Scotland’s Past, Your History

Have you ever wanted to delve into your family history and find out a bit more about your origins? If so, you’re not alone.

The study of family history, or genealogy, is now one of the world’s fastest growing hobbies. With wider access to the internet, it has become much easier to trace records and discover family history resources. Researching into family history is widely acknowledged as the third most popular global internet search with census figures, birth certificates, death and marriage records from years gone by, much more readily available than they ever have been at the click of a mouse or a tap at a screen.

You might think that with so much information available online that all you need to do is sit in front of your screen, but is it? Why do an increasing amount of tourists come to Scotland to trace their roots?

Baronial ancestral home, Blair Drummond House, Stirlingshire

It’s simple. Only when you visit, can you get a true understanding of a place and its history; its stories and your place within them. So much of Scotland’s family history lives in ancient ledgers in records offices and libraries, in castles or churches, in the ruins of ancestral homes or on gravestones, that it is impossible to understand your history through the computer alone.

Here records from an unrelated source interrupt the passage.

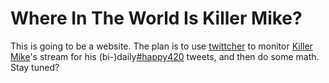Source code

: # Where In The World Is Killer Mike?
This is going to be a website.
The plan is to use [twittcher](https://github.com/Zulko/twittcher)
to monitor [Killer Mike](https://twitter.com/KillerMikeGTO)'s stream
for&nbsp;his&nbsp;(bi-)daily[#happy420](https://twitter.com/KillerMikeGTO/status/510160961123409920)
tweets, and then do some math. Stay tuned?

Only when you are looking out over a battlefield, walking a particular street or standing at the altar of a church, can you get a feel for the world your ancestors lived in. See the sights your predecessors saw, feel the air, hear the sounds on the wind. Family history is much more than a series of names and dates, it is multi-sensory.

You, like many Scotland aficionados from across the globe, might not have direct family roots, but still have an association and simply want to get a feel for the place where your ancestors lived. Searching records is all very well, but seeing and experiencing Scotland’s past first hand is the only authentic way to make your connection.

If you have roots in a particular family or clan, tracing clan history is child’s play with so many clan centres placed around the country, from the Clan Donald Visitor Centre on the Isle of Skye to the Clan Gunn Heritage Centre and Museum in Latheron, Caithness. Alternatively you could take a tour, like the Campbell Clan Tour, taking in Glasgow, Inverary and Loch Awe or the Fraser Clan Tour that takes you from Scotland’s ancient capital, Stirling to Loch Ness.

With such a wealth of cultural and industrial heritage still very much in evidence, it is easy to immerse yourself and experience your own past, connect with your kin and walk in the footsteps of your ancestors and get a real taste of Scotland.

If you are thinking about tracing your heritage and are unsure of which area of Scotland to start in, why not try Scotland’s largest online genealogical resource, the Scottish Government’s official genealogy web site

Whatever time of year you choose to make your holiday of discovery, you will find your own history waiting for you.